(Pictures paired with source code)
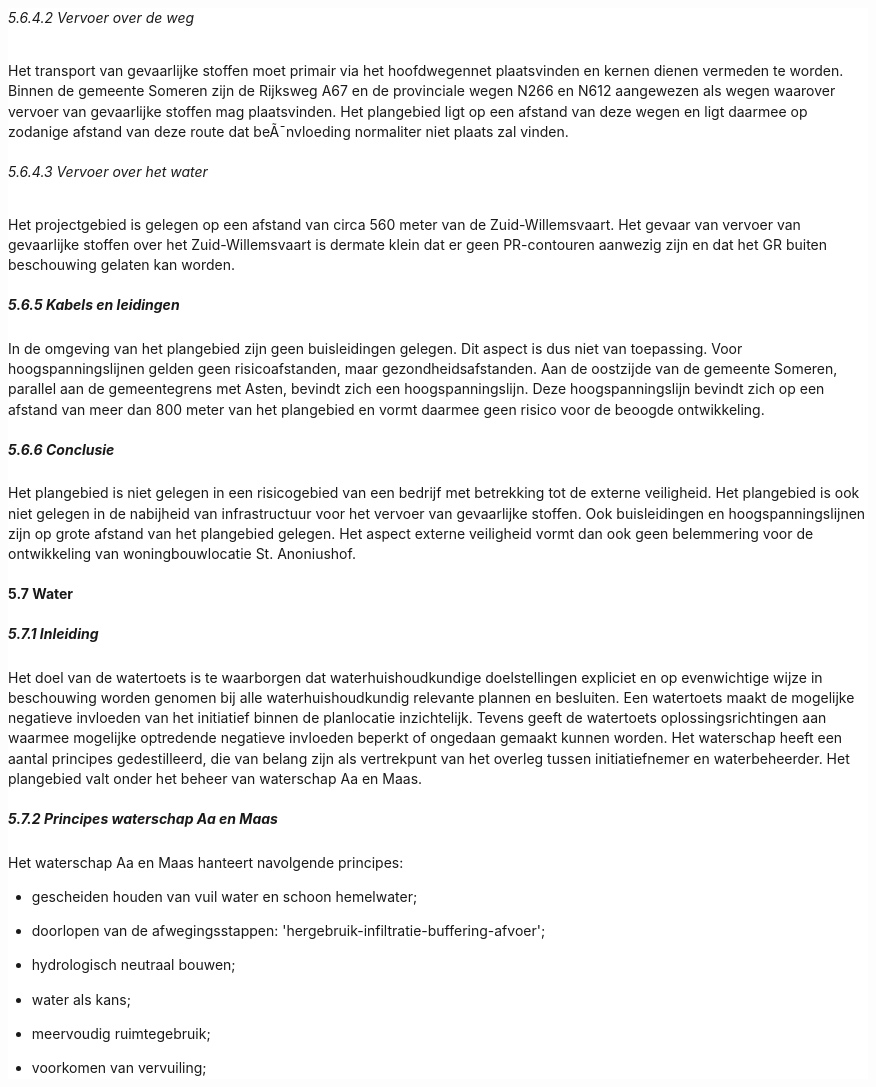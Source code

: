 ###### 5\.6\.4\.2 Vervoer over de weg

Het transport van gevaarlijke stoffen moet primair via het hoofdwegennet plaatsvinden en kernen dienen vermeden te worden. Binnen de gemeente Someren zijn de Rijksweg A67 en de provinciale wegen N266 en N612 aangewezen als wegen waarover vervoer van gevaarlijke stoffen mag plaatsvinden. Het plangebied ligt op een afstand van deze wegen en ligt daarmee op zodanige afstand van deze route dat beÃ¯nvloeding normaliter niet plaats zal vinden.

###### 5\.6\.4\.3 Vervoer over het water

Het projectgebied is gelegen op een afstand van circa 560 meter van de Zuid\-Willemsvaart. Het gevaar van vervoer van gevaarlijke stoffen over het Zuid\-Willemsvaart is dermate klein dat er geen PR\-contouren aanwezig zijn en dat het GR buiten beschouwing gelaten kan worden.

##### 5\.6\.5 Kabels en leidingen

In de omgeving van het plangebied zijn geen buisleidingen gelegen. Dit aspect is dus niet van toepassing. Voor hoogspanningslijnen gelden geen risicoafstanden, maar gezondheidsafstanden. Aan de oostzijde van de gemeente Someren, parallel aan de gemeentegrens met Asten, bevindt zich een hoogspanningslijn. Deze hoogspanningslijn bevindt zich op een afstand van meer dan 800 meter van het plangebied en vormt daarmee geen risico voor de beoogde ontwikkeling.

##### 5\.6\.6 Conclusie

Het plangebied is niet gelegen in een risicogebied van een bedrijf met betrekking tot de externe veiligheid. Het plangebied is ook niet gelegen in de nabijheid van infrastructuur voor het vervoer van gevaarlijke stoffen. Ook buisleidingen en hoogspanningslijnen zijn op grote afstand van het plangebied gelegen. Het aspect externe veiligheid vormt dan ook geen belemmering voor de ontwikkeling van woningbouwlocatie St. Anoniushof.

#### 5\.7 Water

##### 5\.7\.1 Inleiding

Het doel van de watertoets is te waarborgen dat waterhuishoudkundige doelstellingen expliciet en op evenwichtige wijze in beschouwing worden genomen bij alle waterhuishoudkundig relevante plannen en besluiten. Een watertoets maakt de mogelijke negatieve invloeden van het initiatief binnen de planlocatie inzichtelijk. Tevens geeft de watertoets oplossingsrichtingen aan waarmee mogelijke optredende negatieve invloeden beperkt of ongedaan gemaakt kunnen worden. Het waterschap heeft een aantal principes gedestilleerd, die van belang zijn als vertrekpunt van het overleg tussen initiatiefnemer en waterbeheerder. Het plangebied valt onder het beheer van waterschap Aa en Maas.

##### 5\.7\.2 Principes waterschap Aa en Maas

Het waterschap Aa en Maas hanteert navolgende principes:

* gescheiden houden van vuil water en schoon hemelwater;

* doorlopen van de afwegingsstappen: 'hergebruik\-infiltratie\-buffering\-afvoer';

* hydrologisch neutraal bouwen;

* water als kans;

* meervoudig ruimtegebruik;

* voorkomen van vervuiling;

_Exercise objective_:
Exactly as they appear, print the lines from the one holding "In de omgeving" through the final line of the entries, and no others.

_Exercise output_:
In de omgeving van het plangebied zijn geen buisleidingen gelegen. Dit aspect is dus niet van toepassing. Voor hoogspanningslijnen gelden geen risicoafstanden, maar gezondheidsafstanden. Aan de oostzijde van de gemeente Someren, parallel aan de gemeentegrens met Asten, bevindt zich een hoogspanningslijn. Deze hoogspanningslijn bevindt zich op een afstand van meer dan 800 meter van het plangebied en vormt daarmee geen risico voor de beoogde ontwikkeling.

##### 5\.6\.6 Conclusie

Het plangebied is niet gelegen in een risicogebied van een bedrijf met betrekking tot de externe veiligheid. Het plangebied is ook niet gelegen in de nabijheid van infrastructuur voor het vervoer van gevaarlijke stoffen. Ook buisleidingen en hoogspanningslijnen zijn op grote afstand van het plangebied gelegen. Het aspect externe veiligheid vormt dan ook geen belemmering voor de ontwikkeling van woningbouwlocatie St. Anoniushof.

#### 5\.7 Water

##### 5\.7\.1 Inleiding

Het doel van de watertoets is te waarborgen dat waterhuishoudkundige doelstellingen expliciet en op evenwichtige wijze in beschouwing worden genomen bij alle waterhuishoudkundig relevante plannen en besluiten. Een watertoets maakt de mogelijke negatieve invloeden van het initiatief binnen de planlocatie inzichtelijk. Tevens geeft de watertoets oplossingsrichtingen aan waarmee mogelijke optredende negatieve invloeden beperkt of ongedaan gemaakt kunnen worden. Het waterschap heeft een aantal principes gedestilleerd, die van belang zijn als vertrekpunt van het overleg tussen initiatiefnemer en waterbeheerder. Het plangebied valt onder het beheer van waterschap Aa en Maas.

##### 5\.7\.2 Principes waterschap Aa en Maas

Het waterschap Aa en Maas hanteert navolgende principes:

* gescheiden houden van vuil water en schoon hemelwater;

* doorlopen van de afwegingsstappen: 'hergebruik\-infiltratie\-buffering\-afvoer';

* hydrologisch neutraal bouwen;

* water als kans;

* meervoudig ruimtegebruik;

* voorkomen van vervuiling;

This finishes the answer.